China’s chemical industry is changing the rules of the game — European buyers can no longer ignore it

.

Organic Chemicals Price Drivers

One of the most significant achievements of China's industry over the past decade—still largely overlooked by Western media—is the remarkable growth of its chemical sector. This success was officially recognized in 2024, when China became the world’s leading exporter of chemical products, surpassing not only the United States and Germany, but the entire European Union.
At the same time, another underreported development is the recent crisis of the German chemical industry: between 2021 and 2023, Germany’s chemical exports by volume dropped by 19%, while Dutch and Belgian exports declined less sharply. Notably, during the same period, exports from the German automotive sector—often described as the “sick man” of German industry—increased by 6%, underscoring the dramatic nature of the chemical sector's decline.

The crisis in the German chemical industry, combined with the challenges facing the chemical sectors in Belgium and the Netherlands, has important implications for European manufacturing SMEs. The erosion of a historically competitive advantage—affordable access to European basic chemicals—weakens their supply chain resilience and cost efficiency.

This article focuses in particular on basic organic chemistry, where Chinese industry has recently overtaken its European counterpart. In basic inorganic chemistry, this overtaking occurred over a decade ago and is now widely acknowledged as consolidated.

Leading Exporters in Basic Organic Chemistry

The two charts below show the leading exporters of basic organic chemical products in 2019—before the pandemic and the European gas crisis—and in 2024. An analysis of the data clearly shows the leap forward of China, which has distanced not only European countries but also the United States, currently the world's second largest exporter.

Main exporting countries for basic organic chemicals

 

Among European countries, the Netherlands stands out, having moved from fifth to third place, overtaking Belgium. Within Europe, Switzerland shows remarkable progress: absent from the global top ten in 2019, it climbs to seventh place in 2024.
Among Asian countries, South Korea holds steady in seventh position, while Japan drops out of the global top ten.
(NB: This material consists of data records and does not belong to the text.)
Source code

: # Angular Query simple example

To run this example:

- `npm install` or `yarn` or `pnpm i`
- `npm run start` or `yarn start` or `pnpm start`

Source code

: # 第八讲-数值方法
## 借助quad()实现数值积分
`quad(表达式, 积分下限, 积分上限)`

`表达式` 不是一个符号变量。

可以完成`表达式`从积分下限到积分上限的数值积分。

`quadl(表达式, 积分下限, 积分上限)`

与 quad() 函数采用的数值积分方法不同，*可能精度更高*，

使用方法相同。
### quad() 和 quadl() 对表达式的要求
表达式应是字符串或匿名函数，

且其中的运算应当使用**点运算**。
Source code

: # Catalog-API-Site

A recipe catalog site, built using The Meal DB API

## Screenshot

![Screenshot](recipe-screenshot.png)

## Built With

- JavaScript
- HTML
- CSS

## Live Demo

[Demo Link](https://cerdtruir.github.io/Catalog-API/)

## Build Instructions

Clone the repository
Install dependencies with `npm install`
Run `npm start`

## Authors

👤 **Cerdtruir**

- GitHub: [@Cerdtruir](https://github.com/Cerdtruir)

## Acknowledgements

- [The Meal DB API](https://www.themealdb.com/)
It is reasonable to assume that one of the key factors behind the difficulties faced by Europe’s organic chemical industry—especially in Belgium and Germany—lies in the new gas price landscape. Alongside virgin naphtha, natural gas is a primary feedstock for the organic chemical industry. Due to the 2021–2022 energy crisis and the sharp drop in EU pipeline imports from Russia, gas prices in Europe have undergone a structural shift: whereas they ranged between €5 and €25/MWh in the decade before the crisis, over the past 24 months they have fluctuated between €26 and €52/MWh. Futures markets do not foresee prices falling below €30 in the next three years, reflecting financial market expectations that a return to pre-crisis levels is unlikely.
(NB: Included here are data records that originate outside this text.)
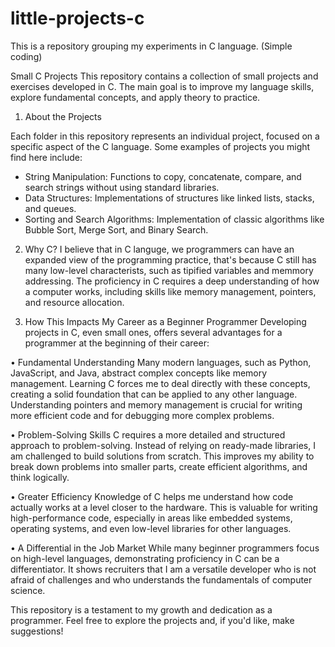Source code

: # little-projects-c
This is a repository grouping my experiments in C language. (Simple coding)

Small C Projects
  This repository contains a collection of small projects and exercises developed in C. The main goal is to improve my language skills, explore fundamental concepts, and apply theory to practice.

1. About the Projects
   
  Each folder in this repository represents an individual project, focused on a specific aspect of the C language. Some examples of projects you might find here include:
  - String Manipulation: Functions to copy, concatenate, compare, and search strings without using standard libraries.
  - Data Structures: Implementations of structures like linked lists, stacks, and queues.
  - Sorting and Search Algorithms: Implementation of classic algorithms like Bubble Sort, Merge Sort, and Binary Search.

2. Why C?
  I believe that in C languge, we programmers can have an expanded view of the programming practice, that's because C still has many low-level characterists, such as tipified variables and memmory addressing. The proficiency in C requires a deep understanding of how a computer works, including skills like memory management, pointers, and resource allocation.

3. How This Impacts My Career as a Beginner Programmer
  Developing projects in C, even small ones, offers several advantages for a programmer at the beginning of their career:

• Fundamental Understanding
  Many modern languages, such as Python, JavaScript, and Java, abstract complex concepts like memory management. Learning C forces me to deal directly with these concepts, creating a solid foundation that can be applied to any other language. Understanding     pointers and memory management is crucial for writing more efficient code and for debugging more complex problems.

• Problem-Solving Skills
  C requires a more detailed and structured approach to problem-solving. Instead of relying on ready-made libraries, I am challenged to build solutions from scratch. This improves my ability to break down problems into smaller parts, create efficient algorithms, and think logically.

• Greater Efficiency
  Knowledge of C helps me understand how code actually works at a level closer to the hardware. This is valuable for writing high-performance code, especially in areas like embedded systems, operating systems, and even low-level libraries for other languages.

• A Differential in the Job Market
  While many beginner programmers focus on high-level languages, demonstrating proficiency in C can be a differentiator. It shows recruiters that I am a versatile developer who is not afraid of challenges and who understands the fundamentals of computer science. 

This repository is a testament to my growth and dedication as a programmer. Feel free to explore the projects and, if you'd like, make suggestions!
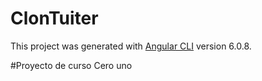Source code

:# ClonTuiter

This project was generated with [Angular CLI](https://github.com/angular/angular-cli) version 6.0.8.

#Proyecto de curso Cero uno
However, the gas price increase is not the only factor at play—otherwise, Switzerland’s strong performance over the past decade would be hard to explain. Still, higher gas prices have undeniably driven up relative costs for Europe’s organic chemical sector, leading to higher product prices. This trend is confirmed by comparing the price index of basic organic chemicals in intra-EU trade with the corresponding index for Chinese exports. The following chart illustrates the price dynamics between the two.
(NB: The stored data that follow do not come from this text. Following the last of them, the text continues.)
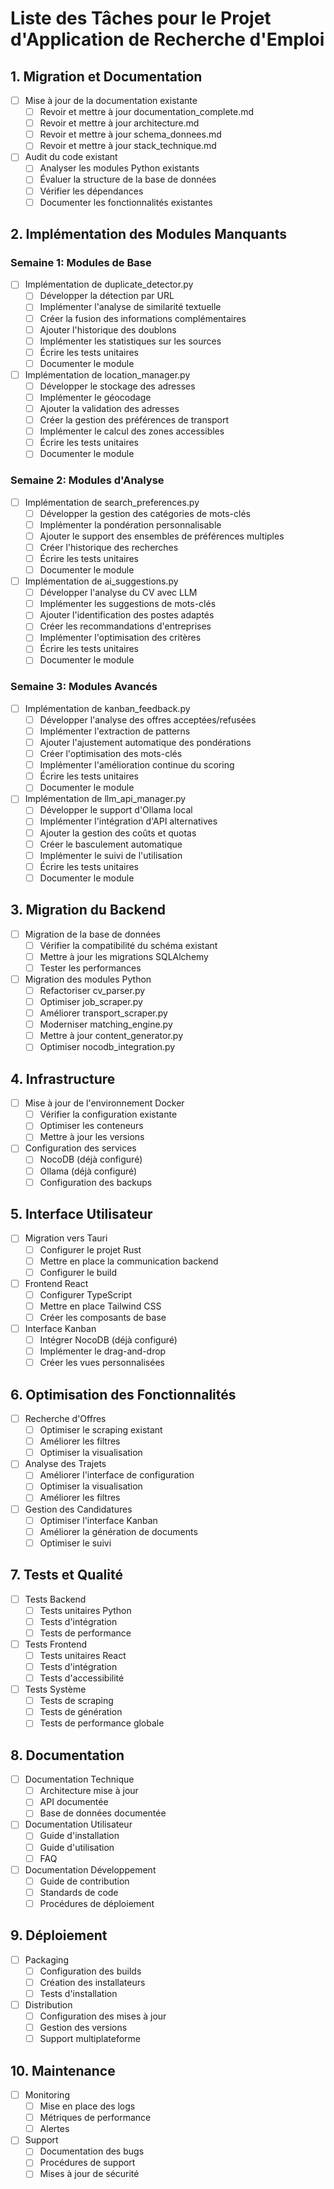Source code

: # Liste des Tâches pour le Projet d'Application de Recherche d'Emploi

## 1. Migration et Documentation
- [ ] Mise à jour de la documentation existante
  - [ ] Revoir et mettre à jour documentation_complete.md
  - [ ] Revoir et mettre à jour architecture.md
  - [ ] Revoir et mettre à jour schema_donnees.md
  - [ ] Revoir et mettre à jour stack_technique.md
- [ ] Audit du code existant
  - [ ] Analyser les modules Python existants
  - [ ] Évaluer la structure de la base de données
  - [ ] Vérifier les dépendances
  - [ ] Documenter les fonctionnalités existantes

## 2. Implémentation des Modules Manquants

### Semaine 1: Modules de Base
- [ ] Implémentation de duplicate_detector.py
  - [ ] Développer la détection par URL
  - [ ] Implémenter l'analyse de similarité textuelle
  - [ ] Créer la fusion des informations complémentaires
  - [ ] Ajouter l'historique des doublons
  - [ ] Implémenter les statistiques sur les sources
  - [ ] Écrire les tests unitaires
  - [ ] Documenter le module

- [ ] Implémentation de location_manager.py
  - [ ] Développer le stockage des adresses
  - [ ] Implémenter le géocodage
  - [ ] Ajouter la validation des adresses
  - [ ] Créer la gestion des préférences de transport
  - [ ] Implémenter le calcul des zones accessibles
  - [ ] Écrire les tests unitaires
  - [ ] Documenter le module

### Semaine 2: Modules d'Analyse
- [ ] Implémentation de search_preferences.py
  - [ ] Développer la gestion des catégories de mots-clés
  - [ ] Implémenter la pondération personnalisable
  - [ ] Ajouter le support des ensembles de préférences multiples
  - [ ] Créer l'historique des recherches
  - [ ] Écrire les tests unitaires
  - [ ] Documenter le module

- [ ] Implémentation de ai_suggestions.py
  - [ ] Développer l'analyse du CV avec LLM
  - [ ] Implémenter les suggestions de mots-clés
  - [ ] Ajouter l'identification des postes adaptés
  - [ ] Créer les recommandations d'entreprises
  - [ ] Implémenter l'optimisation des critères
  - [ ] Écrire les tests unitaires
  - [ ] Documenter le module

### Semaine 3: Modules Avancés
- [ ] Implémentation de kanban_feedback.py
  - [ ] Développer l'analyse des offres acceptées/refusées
  - [ ] Implémenter l'extraction de patterns
  - [ ] Ajouter l'ajustement automatique des pondérations
  - [ ] Créer l'optimisation des mots-clés
  - [ ] Implémenter l'amélioration continue du scoring
  - [ ] Écrire les tests unitaires
  - [ ] Documenter le module

- [ ] Implémentation de llm_api_manager.py
  - [ ] Développer le support d'Ollama local
  - [ ] Implémenter l'intégration d'API alternatives
  - [ ] Ajouter la gestion des coûts et quotas
  - [ ] Créer le basculement automatique
  - [ ] Implémenter le suivi de l'utilisation
  - [ ] Écrire les tests unitaires
  - [ ] Documenter le module

## 3. Migration du Backend
- [ ] Migration de la base de données
  - [ ] Vérifier la compatibilité du schéma existant
  - [ ] Mettre à jour les migrations SQLAlchemy
  - [ ] Tester les performances
- [ ] Migration des modules Python
  - [ ] Refactoriser cv_parser.py
  - [ ] Optimiser job_scraper.py
  - [ ] Améliorer transport_scraper.py
  - [ ] Moderniser matching_engine.py
  - [ ] Mettre à jour content_generator.py
  - [ ] Optimiser nocodb_integration.py

## 4. Infrastructure
- [ ] Mise à jour de l'environnement Docker
  - [ ] Vérifier la configuration existante
  - [ ] Optimiser les conteneurs
  - [ ] Mettre à jour les versions
- [ ] Configuration des services
  - [ ] NocoDB (déjà configuré)
  - [ ] Ollama (déjà configuré)
  - [ ] Configuration des backups

## 5. Interface Utilisateur
- [ ] Migration vers Tauri
  - [ ] Configurer le projet Rust
  - [ ] Mettre en place la communication backend
  - [ ] Configurer le build
- [ ] Frontend React
  - [ ] Configurer TypeScript
  - [ ] Mettre en place Tailwind CSS
  - [ ] Créer les composants de base
- [ ] Interface Kanban
  - [ ] Intégrer NocoDB (déjà configuré)
  - [ ] Implémenter le drag-and-drop
  - [ ] Créer les vues personnalisées

## 6. Optimisation des Fonctionnalités
- [ ] Recherche d'Offres
  - [ ] Optimiser le scraping existant
  - [ ] Améliorer les filtres
  - [ ] Optimiser la visualisation
- [ ] Analyse des Trajets
  - [ ] Améliorer l'interface de configuration
  - [ ] Optimiser la visualisation
  - [ ] Améliorer les filtres
- [ ] Gestion des Candidatures
  - [ ] Optimiser l'interface Kanban
  - [ ] Améliorer la génération de documents
  - [ ] Optimiser le suivi

## 7. Tests et Qualité
- [ ] Tests Backend
  - [ ] Tests unitaires Python
  - [ ] Tests d'intégration
  - [ ] Tests de performance
- [ ] Tests Frontend
  - [ ] Tests unitaires React
  - [ ] Tests d'intégration
  - [ ] Tests d'accessibilité
- [ ] Tests Système
  - [ ] Tests de scraping
  - [ ] Tests de génération
  - [ ] Tests de performance globale

## 8. Documentation
- [ ] Documentation Technique
  - [ ] Architecture mise à jour
  - [ ] API documentée
  - [ ] Base de données documentée
- [ ] Documentation Utilisateur
  - [ ] Guide d'installation
  - [ ] Guide d'utilisation
  - [ ] FAQ
- [ ] Documentation Développement
  - [ ] Guide de contribution
  - [ ] Standards de code
  - [ ] Procédures de déploiement

## 9. Déploiement
- [ ] Packaging
  - [ ] Configuration des builds
  - [ ] Création des installateurs
  - [ ] Tests d'installation
- [ ] Distribution
  - [ ] Configuration des mises à jour
  - [ ] Gestion des versions
  - [ ] Support multiplateforme

## 10. Maintenance
- [ ] Monitoring
  - [ ] Mise en place des logs
  - [ ] Métriques de performance
  - [ ] Alertes
- [ ] Support
  - [ ] Documentation des bugs
  - [ ] Procédures de support
  - [ ] Mises à jour de sécurité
Price indices for basic organic chemicals in the EU and China

Price indices for basic organic chemicals in the EU and China

The two indices moved in near-perfect alignment until 2021. After that point, Chinese prices rose less than EU prices during upswings and fell more sharply during downturns. The cumulative effect over three years is significant: between 2021 and 2024, EU prices increased by 3%, while Chinese prices fell by 20%. This implies that, all else being equal, Chinese basic chemical products have gained a cost advantage of over 20% in the past three years.

Do you want to stay up-to-date on commodity market trends?
Sign up for PricePedia newsletter: it's free!

Implications for European Chemical Buyers

The significant price advantage accumulated by Chinese chemical products compared to their EU-traded counterparts makes it essential for chemical buyers to carry out a comparative analysis. This should assess both the technical characteristics and pricing of products traded within the EU versus those exported from China, to determine whether potential cost savings are offset by lower technical quality or reduced guarantees offered by Chinese suppliers.
Of course, before making any decision, buyers must also evaluate the additional risks associated with imports from China, including geopolitical risks, counterparty risks, and logistical challenges.

While the assessment is undoubtedly complex, any sourcing strategy for basic organic chemicals must now take into account the China option, given its current and potential competitive advantages.

Conclusions

In the first quarter of this century, China’s chemical industry has experienced extraordinary growth. Whereas at the beginning of the century, only a handful of chemical compounds were being exported from China, by 2024 the country not only offers a wide variety of chemical exports but, in many cases, holds dominant positions in global trade.
Following its success in inorganic chemistry, China has recently made significant strides in organic chemistry as well. No European chemical buyer can afford to overlook the China option when defining their sourcing strategy.